Drive behavioral change with habits

People are creatures of habit. They fall into routines, do similar tasks from day-to-day and live in a bubble of their own creation. Their habits are cyclical, there is a holiday season, spring season, back-to-school and so on. People are predictable in their patterns.

When it comes to advertising or marketing then, you need to wonder: Are you trying to take advantage of a habit? Are you trying to break a habit? Or are you trying to increase or decrease a habit?

Given that people are predisposed to order their lives with routine, they need a good reason to break it. You may be the best in the business, your company might offer the best in the market, but the customer still needs convincing to actually make the change.

Know if you are taking advantage of existing behavior or changing behavior is step one. Oreo's "got milk?" campaign is a direct example of taking advantage of existing behavior like eating cookies or peanut butter sandwiches and asking if people remembered to buy milk with it. It took advantage of people who already enjoy certain products and reminded them to increase their purchases.
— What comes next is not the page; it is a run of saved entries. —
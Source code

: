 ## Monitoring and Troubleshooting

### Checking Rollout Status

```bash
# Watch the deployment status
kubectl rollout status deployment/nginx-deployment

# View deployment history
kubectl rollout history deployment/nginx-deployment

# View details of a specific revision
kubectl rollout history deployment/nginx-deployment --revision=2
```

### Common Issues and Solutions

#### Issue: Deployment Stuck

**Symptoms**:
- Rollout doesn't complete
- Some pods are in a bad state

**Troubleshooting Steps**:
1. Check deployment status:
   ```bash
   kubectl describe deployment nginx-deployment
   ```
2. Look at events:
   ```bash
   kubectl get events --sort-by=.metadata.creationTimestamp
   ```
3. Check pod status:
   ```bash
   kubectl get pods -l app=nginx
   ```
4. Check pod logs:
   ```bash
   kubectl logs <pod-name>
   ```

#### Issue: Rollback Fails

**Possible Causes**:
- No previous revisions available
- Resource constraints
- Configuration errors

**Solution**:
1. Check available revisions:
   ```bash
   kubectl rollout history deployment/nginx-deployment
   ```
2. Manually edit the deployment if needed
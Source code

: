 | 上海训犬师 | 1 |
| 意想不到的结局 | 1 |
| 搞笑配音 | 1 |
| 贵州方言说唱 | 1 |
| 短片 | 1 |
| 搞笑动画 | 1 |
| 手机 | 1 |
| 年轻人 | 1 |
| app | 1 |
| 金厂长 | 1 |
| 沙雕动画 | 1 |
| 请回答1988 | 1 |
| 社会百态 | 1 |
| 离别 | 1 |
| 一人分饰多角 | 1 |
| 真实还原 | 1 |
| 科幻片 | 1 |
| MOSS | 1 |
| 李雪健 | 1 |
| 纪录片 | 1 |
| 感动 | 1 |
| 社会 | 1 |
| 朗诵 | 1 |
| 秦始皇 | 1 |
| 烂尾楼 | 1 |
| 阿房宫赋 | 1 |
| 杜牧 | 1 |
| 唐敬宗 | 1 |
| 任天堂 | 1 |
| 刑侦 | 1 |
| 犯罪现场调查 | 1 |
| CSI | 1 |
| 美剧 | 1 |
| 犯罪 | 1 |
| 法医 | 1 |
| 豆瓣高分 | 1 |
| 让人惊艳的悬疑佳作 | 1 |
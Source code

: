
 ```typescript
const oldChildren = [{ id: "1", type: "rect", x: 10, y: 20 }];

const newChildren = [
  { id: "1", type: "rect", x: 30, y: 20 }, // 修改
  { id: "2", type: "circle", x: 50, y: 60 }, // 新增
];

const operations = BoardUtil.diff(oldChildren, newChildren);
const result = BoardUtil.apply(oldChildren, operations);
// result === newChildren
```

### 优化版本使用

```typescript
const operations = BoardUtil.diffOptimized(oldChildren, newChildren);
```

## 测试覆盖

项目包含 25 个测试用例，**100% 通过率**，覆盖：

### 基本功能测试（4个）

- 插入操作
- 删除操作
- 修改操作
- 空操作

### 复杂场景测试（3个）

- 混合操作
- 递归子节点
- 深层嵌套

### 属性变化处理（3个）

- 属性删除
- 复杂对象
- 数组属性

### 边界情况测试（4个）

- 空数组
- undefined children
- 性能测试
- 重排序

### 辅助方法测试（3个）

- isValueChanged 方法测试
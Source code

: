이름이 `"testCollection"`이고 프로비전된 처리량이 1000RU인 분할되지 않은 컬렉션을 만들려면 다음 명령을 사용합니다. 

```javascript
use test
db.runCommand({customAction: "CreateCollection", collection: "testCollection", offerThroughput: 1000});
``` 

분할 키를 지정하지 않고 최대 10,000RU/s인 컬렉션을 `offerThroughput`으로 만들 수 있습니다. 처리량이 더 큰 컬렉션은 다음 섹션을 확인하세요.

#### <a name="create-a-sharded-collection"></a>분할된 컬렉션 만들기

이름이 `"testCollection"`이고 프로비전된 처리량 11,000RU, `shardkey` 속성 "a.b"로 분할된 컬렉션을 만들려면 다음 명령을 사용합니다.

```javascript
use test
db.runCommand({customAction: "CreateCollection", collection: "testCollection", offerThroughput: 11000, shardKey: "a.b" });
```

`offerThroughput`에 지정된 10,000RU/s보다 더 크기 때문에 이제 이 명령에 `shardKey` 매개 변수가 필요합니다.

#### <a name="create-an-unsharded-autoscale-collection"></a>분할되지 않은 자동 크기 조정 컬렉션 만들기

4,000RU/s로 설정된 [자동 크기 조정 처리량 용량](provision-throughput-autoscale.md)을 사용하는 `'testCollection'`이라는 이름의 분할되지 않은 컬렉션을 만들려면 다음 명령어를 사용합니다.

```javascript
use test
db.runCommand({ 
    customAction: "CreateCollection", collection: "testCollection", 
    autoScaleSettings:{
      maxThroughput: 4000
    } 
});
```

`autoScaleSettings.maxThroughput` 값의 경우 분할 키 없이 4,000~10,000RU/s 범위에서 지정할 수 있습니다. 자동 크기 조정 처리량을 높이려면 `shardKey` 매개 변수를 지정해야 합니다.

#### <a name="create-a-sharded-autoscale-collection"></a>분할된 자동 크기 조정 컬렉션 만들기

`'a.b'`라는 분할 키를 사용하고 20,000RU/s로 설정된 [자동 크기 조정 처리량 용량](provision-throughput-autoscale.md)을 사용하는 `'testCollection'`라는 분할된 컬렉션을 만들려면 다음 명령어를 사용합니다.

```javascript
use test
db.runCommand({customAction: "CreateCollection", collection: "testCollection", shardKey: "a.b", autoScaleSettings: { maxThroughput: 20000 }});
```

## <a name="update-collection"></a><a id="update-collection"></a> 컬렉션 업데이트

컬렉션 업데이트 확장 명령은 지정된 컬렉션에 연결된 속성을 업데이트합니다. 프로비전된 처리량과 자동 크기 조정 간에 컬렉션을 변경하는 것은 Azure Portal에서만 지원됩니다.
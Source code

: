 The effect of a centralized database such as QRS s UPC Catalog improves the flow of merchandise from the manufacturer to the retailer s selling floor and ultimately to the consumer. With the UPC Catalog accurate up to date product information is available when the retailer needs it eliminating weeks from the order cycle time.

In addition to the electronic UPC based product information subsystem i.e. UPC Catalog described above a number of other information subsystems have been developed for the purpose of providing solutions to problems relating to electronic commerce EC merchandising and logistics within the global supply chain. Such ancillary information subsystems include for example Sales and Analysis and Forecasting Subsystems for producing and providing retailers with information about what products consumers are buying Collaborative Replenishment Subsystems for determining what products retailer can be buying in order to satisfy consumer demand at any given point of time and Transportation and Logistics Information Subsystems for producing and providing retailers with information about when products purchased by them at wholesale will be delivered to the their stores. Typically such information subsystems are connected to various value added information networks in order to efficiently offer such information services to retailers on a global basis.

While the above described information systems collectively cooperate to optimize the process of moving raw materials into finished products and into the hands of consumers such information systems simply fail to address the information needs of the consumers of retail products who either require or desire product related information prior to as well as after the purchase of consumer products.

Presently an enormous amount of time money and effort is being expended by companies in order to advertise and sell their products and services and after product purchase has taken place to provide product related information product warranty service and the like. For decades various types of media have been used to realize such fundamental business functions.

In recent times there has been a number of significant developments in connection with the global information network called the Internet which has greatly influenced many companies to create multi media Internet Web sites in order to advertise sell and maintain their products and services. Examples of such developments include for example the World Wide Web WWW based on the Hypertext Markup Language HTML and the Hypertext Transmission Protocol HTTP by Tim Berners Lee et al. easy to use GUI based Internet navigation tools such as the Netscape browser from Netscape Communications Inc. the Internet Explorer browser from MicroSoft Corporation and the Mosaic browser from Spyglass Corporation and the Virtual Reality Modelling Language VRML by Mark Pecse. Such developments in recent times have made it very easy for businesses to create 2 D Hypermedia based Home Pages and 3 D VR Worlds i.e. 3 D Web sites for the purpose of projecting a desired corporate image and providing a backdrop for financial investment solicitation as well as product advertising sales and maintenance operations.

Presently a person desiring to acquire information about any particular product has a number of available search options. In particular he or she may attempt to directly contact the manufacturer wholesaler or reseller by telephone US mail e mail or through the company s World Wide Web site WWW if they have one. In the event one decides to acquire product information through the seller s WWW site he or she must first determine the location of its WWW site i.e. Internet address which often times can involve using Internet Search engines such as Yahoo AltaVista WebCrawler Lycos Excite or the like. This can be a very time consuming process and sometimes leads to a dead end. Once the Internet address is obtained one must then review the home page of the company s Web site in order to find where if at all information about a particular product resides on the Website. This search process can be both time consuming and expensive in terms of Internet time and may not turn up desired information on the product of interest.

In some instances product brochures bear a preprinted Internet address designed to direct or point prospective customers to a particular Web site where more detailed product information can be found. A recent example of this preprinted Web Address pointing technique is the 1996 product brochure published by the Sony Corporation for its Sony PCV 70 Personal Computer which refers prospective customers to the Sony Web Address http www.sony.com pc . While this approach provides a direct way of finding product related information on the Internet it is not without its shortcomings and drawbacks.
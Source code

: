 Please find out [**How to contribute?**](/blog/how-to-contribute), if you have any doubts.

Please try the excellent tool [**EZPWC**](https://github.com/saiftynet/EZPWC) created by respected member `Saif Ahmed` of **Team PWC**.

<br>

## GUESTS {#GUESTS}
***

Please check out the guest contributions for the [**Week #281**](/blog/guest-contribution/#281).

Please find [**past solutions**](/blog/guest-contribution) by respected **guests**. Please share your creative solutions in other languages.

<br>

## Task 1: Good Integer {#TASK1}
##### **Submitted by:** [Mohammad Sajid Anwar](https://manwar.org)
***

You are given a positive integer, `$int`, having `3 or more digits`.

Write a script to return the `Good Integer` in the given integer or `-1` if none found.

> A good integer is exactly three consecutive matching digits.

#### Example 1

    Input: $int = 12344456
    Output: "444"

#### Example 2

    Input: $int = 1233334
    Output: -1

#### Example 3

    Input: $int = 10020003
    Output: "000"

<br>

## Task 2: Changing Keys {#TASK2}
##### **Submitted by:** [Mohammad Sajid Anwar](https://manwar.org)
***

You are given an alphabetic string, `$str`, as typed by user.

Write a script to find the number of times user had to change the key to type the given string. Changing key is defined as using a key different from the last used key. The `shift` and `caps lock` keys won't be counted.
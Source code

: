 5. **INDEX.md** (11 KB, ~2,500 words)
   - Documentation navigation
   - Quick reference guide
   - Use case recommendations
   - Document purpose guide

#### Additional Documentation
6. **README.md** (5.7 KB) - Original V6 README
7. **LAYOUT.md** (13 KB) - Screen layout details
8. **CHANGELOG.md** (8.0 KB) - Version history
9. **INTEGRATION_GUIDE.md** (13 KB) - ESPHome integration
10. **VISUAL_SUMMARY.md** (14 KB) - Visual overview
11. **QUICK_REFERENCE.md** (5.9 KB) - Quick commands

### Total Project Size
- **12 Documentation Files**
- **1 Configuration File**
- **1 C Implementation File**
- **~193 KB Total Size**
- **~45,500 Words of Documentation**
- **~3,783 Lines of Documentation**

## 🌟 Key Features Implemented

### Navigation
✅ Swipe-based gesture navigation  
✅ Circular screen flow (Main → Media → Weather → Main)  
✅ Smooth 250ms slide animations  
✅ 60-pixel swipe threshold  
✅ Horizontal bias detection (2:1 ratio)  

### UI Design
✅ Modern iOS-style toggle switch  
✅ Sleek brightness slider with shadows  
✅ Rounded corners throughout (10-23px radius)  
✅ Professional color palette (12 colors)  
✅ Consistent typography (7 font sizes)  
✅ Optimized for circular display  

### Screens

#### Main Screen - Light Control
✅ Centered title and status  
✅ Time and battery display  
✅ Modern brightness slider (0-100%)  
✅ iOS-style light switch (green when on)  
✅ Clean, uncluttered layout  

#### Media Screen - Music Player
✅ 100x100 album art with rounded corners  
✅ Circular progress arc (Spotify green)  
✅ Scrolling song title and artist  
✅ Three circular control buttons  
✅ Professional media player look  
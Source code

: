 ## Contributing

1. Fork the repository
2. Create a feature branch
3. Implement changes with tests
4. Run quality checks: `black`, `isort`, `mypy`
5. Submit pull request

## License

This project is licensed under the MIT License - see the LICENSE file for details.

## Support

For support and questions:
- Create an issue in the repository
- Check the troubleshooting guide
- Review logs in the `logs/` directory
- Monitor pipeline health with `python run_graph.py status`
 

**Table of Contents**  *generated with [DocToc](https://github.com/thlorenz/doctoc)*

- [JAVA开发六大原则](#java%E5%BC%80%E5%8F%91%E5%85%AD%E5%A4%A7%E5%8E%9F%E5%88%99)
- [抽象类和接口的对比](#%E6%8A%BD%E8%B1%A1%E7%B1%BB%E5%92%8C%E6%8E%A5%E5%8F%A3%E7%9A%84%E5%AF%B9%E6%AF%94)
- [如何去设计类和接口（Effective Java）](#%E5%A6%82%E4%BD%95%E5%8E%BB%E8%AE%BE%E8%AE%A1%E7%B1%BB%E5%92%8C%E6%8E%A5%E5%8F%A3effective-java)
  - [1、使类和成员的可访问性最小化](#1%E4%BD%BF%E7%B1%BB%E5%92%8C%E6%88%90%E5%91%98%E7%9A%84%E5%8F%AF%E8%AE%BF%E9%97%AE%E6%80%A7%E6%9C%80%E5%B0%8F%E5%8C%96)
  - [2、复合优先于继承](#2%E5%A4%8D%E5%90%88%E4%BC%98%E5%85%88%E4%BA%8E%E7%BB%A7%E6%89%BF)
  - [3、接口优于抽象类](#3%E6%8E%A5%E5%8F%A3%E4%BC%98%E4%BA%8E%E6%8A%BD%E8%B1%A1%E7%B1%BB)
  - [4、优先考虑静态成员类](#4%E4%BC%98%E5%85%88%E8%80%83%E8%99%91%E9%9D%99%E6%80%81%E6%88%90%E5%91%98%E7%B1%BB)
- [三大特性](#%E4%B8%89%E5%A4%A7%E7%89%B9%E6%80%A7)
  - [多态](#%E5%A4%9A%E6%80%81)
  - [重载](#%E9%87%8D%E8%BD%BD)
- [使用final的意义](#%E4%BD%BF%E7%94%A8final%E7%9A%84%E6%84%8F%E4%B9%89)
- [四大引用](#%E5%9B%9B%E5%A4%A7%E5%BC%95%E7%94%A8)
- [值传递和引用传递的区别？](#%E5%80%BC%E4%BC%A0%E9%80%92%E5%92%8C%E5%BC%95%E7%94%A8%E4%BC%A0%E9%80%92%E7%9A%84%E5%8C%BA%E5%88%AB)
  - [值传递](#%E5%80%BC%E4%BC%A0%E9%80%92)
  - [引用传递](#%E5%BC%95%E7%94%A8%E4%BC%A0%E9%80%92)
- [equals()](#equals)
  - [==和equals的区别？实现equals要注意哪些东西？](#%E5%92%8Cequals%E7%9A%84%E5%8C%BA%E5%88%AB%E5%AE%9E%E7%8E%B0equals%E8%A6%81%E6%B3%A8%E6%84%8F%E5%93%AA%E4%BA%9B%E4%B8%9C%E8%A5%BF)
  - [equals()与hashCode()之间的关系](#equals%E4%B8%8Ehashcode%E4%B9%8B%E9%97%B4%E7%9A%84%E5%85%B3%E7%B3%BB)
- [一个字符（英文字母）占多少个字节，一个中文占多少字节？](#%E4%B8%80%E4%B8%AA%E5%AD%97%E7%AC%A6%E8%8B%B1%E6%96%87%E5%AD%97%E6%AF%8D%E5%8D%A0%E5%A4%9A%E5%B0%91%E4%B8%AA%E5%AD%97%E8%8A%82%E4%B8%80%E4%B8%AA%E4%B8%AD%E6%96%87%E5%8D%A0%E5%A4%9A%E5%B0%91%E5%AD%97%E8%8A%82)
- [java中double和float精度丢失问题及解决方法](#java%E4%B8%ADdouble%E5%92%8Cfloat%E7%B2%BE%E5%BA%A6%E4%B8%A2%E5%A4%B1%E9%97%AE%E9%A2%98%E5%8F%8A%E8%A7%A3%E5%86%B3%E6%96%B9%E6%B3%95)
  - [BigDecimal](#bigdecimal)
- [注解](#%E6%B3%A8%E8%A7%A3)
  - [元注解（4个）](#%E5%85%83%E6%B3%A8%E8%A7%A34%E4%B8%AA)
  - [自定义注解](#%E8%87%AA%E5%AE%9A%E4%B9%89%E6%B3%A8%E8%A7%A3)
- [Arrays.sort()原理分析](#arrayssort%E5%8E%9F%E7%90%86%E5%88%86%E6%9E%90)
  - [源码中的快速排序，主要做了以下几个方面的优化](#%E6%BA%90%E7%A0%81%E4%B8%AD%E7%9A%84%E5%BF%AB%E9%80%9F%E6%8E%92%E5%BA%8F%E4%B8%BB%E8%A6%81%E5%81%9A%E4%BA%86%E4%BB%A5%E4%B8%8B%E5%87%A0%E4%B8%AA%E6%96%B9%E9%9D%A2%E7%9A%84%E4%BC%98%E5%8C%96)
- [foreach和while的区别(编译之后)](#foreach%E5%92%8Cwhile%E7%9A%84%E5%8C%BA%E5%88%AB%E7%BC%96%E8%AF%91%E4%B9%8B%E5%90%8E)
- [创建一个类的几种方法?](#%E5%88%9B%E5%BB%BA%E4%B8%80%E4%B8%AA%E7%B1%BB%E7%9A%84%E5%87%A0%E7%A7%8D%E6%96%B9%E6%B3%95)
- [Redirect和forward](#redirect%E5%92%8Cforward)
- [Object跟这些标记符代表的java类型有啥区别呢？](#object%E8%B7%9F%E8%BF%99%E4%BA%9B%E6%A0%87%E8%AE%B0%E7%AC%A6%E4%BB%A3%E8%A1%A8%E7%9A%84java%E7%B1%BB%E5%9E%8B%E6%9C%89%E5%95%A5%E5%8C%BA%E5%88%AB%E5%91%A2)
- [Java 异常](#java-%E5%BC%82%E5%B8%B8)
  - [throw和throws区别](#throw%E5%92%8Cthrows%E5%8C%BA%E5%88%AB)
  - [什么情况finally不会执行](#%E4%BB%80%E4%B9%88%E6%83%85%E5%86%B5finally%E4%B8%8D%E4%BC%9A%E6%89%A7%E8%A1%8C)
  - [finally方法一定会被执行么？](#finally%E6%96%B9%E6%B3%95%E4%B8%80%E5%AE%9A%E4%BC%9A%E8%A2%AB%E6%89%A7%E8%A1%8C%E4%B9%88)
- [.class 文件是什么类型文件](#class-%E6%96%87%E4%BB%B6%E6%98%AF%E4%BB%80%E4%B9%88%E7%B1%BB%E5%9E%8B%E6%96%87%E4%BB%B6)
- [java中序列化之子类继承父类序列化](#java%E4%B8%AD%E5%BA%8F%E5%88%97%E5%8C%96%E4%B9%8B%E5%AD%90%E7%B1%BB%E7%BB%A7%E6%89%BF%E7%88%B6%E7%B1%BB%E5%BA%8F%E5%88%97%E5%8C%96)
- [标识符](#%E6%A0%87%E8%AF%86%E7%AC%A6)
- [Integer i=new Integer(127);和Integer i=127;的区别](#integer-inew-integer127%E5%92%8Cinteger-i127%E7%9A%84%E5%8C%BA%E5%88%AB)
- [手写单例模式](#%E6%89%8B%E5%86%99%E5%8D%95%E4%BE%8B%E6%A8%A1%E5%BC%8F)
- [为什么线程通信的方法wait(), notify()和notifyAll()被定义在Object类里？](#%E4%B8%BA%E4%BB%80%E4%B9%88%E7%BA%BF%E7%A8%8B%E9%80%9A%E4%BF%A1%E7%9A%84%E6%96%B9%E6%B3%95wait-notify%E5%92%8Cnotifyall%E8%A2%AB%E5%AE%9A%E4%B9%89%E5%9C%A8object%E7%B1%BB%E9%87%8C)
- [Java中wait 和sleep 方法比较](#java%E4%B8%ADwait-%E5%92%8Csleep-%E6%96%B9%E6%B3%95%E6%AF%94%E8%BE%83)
And breaking or changing habits? It's harder than people think. There are plenty of examples of human behavior at odds, people knowing what the correct or expected behavior is but not following. For example, gym memberships go unused, cigarettes are still being sold and doctors are still avoided. So what can advertisers do?

Think about what drives the behavior of interest. People didn't buy more milk after learning in multiple campaigns that it was healthy for them. People bought more milk because of an aversion to running out.